28. Au cas particulier, si M. [H] soutient qu’il a été victime de violences de la part de son supérieur hiérarchique il n’en rapporte pas la preuve, le dépôt d’une plainte, les photographies, l’attestation de son épouse qui se contente de rapporter ses propos et l’arrêt de travail délivré le 7 octobre 2021 mentionnant un épisode dépressif n’y suppléant pas. La mise à pied est intervenue après l’irruption de M.[H] dans le bureu de M. [D] dans les circonstances sus-rappellées.

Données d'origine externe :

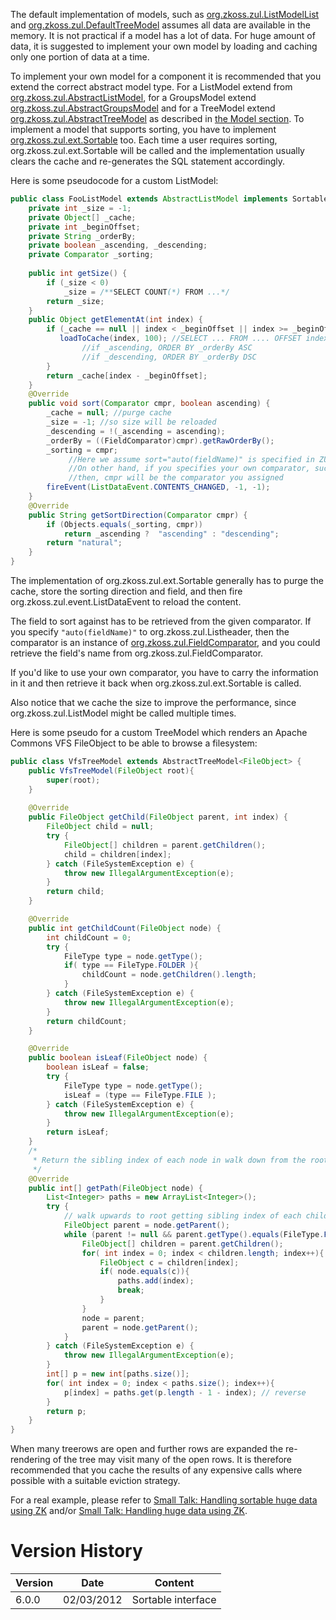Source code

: The default implementation of models, such as
[org.zkoss.zul.ListModelList](https://www.zkoss.org/javadoc/latest/zk/org/zkoss/zul/ListModelList.html) and
[org.zkoss.zul.DefaultTreeModel](https://www.zkoss.org/javadoc/latest/zk/org/zkoss/zul/DefaultTreeModel.html) assumes all data are
available in the memory. It is not practical if a model has a lot of
data. For huge amount of data, it is suggested to implement your own
model by loading and caching only one portion of data at a time.

To implement your own model for a component it is recommended that you
extend the correct abstract model type. For a ListModel extend from
[org.zkoss.zul.AbstractListModel](https://www.zkoss.org/javadoc/latest/zk/org/zkoss/zul/AbstractListModel.html), for a GroupsModel
extend [org.zkoss.zul.AbstractGroupsModel](https://www.zkoss.org/javadoc/latest/zk/org/zkoss/zul/AbstractGroupsModel.html) and for a
TreeModel extend [org.zkoss.zul.AbstractTreeModel](https://www.zkoss.org/javadoc/latest/zk/org/zkoss/zul/AbstractTreeModel.html) as
described in [the Model section]({{site.baseurl}}/zk_dev_ref/mvc/model). To implement a
model that supports sorting, you have to implement
[org.zkoss.zul.ext.Sortable](https://www.zkoss.org/javadoc/latest/zk/org/zkoss/zul/ext/Sortable.html) too. Each
time a user requires sorting,
<javadoc type="interface" method="sort(java.util.Comparator, boolean)">org.zkoss.zul.ext.Sortable</javadoc>
will be called and the implementation usually clears the cache and
re-generates the SQL statement accordingly.

Here is some pseudocode for a custom ListModel:

```java
public class FooListModel extends AbstractListModel implements Sortable {
    private int _size = -1;
    private Object[] _cache;
    private int _beginOffset;
    private String _orderBy;
    private boolean _ascending, _descending;
    private Comparator _sorting;
 
    public int getSize() {
        if (_size < 0)
            _size = /**SELECT COUNT(*) FROM ...*/
        return _size;
    }
    public Object getElementAt(int index) {
        if (_cache == null || index < _beginOffset || index >= _beginOffset + _cache.length) {
           loadToCache(index, 100); //SELECT ... FROM .... OFFSET index LIMIT 100
                //if _ascending, ORDER BY _orderBy ASC
                //if _descending, ORDER BY _orderBy DSC
        }
        return _cache[index - _beginOffset];
    }
    @Override
    public void sort(Comparator cmpr, boolean ascending) {
        _cache = null; //purge cache
        _size = -1; //so size will be reloaded
        _descending = !(_ascending = ascending);
        _orderBy = ((FieldComparator)cmpr).getRawOrderBy();
        _sorting = cmpr;
             //Here we assume sort="auto(fieldName)" is specified in ZUML, so cmpr is FieldComparator
             //On other hand, if you specifies your own comparator, such as sortAscending="${mycmpr}",
             //then, cmpr will be the comparator you assigned
        fireEvent(ListDataEvent.CONTENTS_CHANGED, -1, -1);
    }
    @Override
    public String getSortDirection(Comparator cmpr) {
        if (Objects.equals(_sorting, cmpr))
            return _ascending ?  "ascending" : "descending";
        return "natural";   
    }
}
```

The implementation of
<javadoc type="interface" method="sort(java.util.Comparator, boolean)">org.zkoss.zul.ext.Sortable</javadoc>
generally has to purge the cache, store the sorting direction and field,
and then fire
<javadoc method="CONTENTS_CHANGED">org.zkoss.zul.event.ListDataEvent</javadoc>
to reload the content.

The field to sort against has to be retrieved from the given comparator.
If you specify `"auto(fieldName)"` to
<javadoc method="setSort(java.lang.String)">org.zkoss.zul.Listheader</javadoc>,
then the comparator is an instance of
[org.zkoss.zul.FieldComparator](https://www.zkoss.org/javadoc/latest/zk/org/zkoss/zul/FieldComparator.html), and you could retrieve
the field's name from
<javadoc method="getRawOrderBy()">org.zkoss.zul.FieldComparator</javadoc>.

If you'd like to use your own comparator, you have to carry the
information in it and then retrieve it back when
<javadoc type="interface" method="sort(java.util.Comparator, boolean)">org.zkoss.zul.ext.Sortable</javadoc>
is called.

Also notice that we cache the size to improve the performance, since
<javadoc method="getSize()" type="interface">org.zkoss.zul.ListModel</javadoc>
might be called multiple times.

Here is some pseudo for a custom TreeModel which renders an Apache
Commons VFS FileObject to be able to browse a filesystem:

```java
public class VfsTreeModel extends AbstractTreeModel<FileObject> {
    public VfsTreeModel(FileObject root){
        super(root);
    }
    
    @Override
    public FileObject getChild(FileObject parent, int index) {
        FileObject child = null;
        try {
            FileObject[] children = parent.getChildren();
            child = children[index];
        } catch (FileSystemException e) {
            throw new IllegalArgumentException(e);
        }
        return child;
    }

    @Override
    public int getChildCount(FileObject node) {
        int childCount = 0;
        try {
            FileType type = node.getType();
            if( type == FileType.FOLDER ){
                childCount = node.getChildren().length;
            }
        } catch (FileSystemException e) {
            throw new IllegalArgumentException(e);
        }
        return childCount;
    }

    @Override
    public boolean isLeaf(FileObject node) {
        boolean isLeaf = false;
        try {
            FileType type = node.getType();
            isLeaf = (type == FileType.FILE );
        } catch (FileSystemException e) {
            throw new IllegalArgumentException(e);
        }
        return isLeaf;
    }
    /*
     * Return the sibling index of each node in walk down from the root. 
     */
    @Override
    public int[] getPath(FileObject node) {
        List<Integer> paths = new ArrayList<Integer>();
        try {
            // walk upwards to root getting sibling index of each child in each parent
            FileObject parent = node.getParent(); 
            while (parent != null && parent.getType().equals(FileType.FOLDER)) {
                FileObject[] children = parent.getChildren();
                for( int index = 0; index < children.length; index++){
                    FileObject c = children[index];
                    if( node.equals(c)){
                        paths.add(index);
                        break;
                    }
                }
                node = parent;
                parent = node.getParent();
            }
        } catch (FileSystemException e) {
            throw new IllegalArgumentException(e);
        }
        int[] p = new int[paths.size()];
        for( int index = 0; index < paths.size(); index++){
            p[index] = paths.get(p.length - 1 - index); // reverse
        }
        return p;
    }
}
```

When many treerows are open and further rows are expanded the
re-rendering of the tree may visit many of the open rows. It is
therefore recommended that you cache the results of any expensive calls
where possible with a suitable eviction strategy.

For a real example, please refer to [Small Talk: Handling sortable huge data using ZK](https://www.zkoss.org/wiki/Small_Talks/2011/March/Handling_sortable_huge_data_using_ZK)
and/or [Small Talk: Handling huge data using ZK](https://www.zkoss.org/wiki/Small_Talks/2009/July/Handling_huge_data_using_ZK).

# Version History

| Version | Date       | Content            |
|---------|------------|--------------------|
| 6.0.0   | 02/03/2012 | Sortable interface |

M. [H] est en conséquence débouté de sa demande de dommages et intérêts. Le jugement déféré est infirmé de ce chef.
II – Sur les frais du procès
29. Le jugement déféré est, compte tenu de l’issue du litige, confirmé dans ses dispositions tenant aux dépens et aux frais irrépétibles.

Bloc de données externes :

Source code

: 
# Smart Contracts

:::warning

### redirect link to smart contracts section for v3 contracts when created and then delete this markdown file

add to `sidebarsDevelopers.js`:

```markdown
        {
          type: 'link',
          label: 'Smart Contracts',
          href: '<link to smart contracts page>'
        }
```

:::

30. La société [4], qui succombe devant la cour, est condamnée aux dépens d’appel et doit en conséquence être déboutée de sa demande au titre des frais irrépétibles.
31. L’équité commande de ne pas laisser à M. [H] la charge de ses frais irrépétibles d’appel. La société [4] est condamnée à lui payer la somme de 4 000 euros par application des dispositions de l’article 700 du code de procédure civile.
PAR CES MOTIFS
Confirme le jugement déféré dans ses dispositions qui jugent le licenciement irrégulier et dépourvu de cause réelle et sérieuse, qui condamnent la société [4] à payer à M. [H] la somme de 57 167 euros à titre d’indemnité de licenciement et la somme de 1 000 euros au titre de ses frais irrépétibles, qui condamnent la société [4] aux dépens ;
L’infirme pour le surplus de ses dispositions soumises à la cour ;
Statuant de nouveau des chefs infirmés et y ajoutant,
Condamne la société [4] à payer à M. [H] :
— la somme de 13 470 euros, majorée de 1 347 euros pour les congés payés afférents, au titre de l’indemnité compensatrice de préavis,
— la somme de 57 978,70 euros à titre de dommages et intérêts pour licenciement abusif ;
Déboute M. [S] de sa demande de dommages et intérêts pour licenciement brutal et vexatoire ;
Condamne la société [4] aux dépens d’appel ; en conséquence la déboute de sa demande au titre des frais irrépétibles ;
Condamne la société [4] à payer à M. [H] la somme de 4 000 euros au titre de ses frais irrépétibles d’appel ;
Ordonne la remise par l’employeur d’un bulletin de salaire récapitulant les sommes allouées et d’une attestation destinée à [5] rectifiée en conséquence ;
Ordonne le remboursement par l’employeur aux organismes intéressés des indemnités de chômage versées au salarié du jour de son licenciement au jour du présent arrêt, dans la limite de six mois d’indemnités de chômage.
Signé par Madame Marie-Paule Menu, présidente et par Evelyne Gombaud,
greffière à laquelle la minute de la décision a été remise par le magistrat signataire.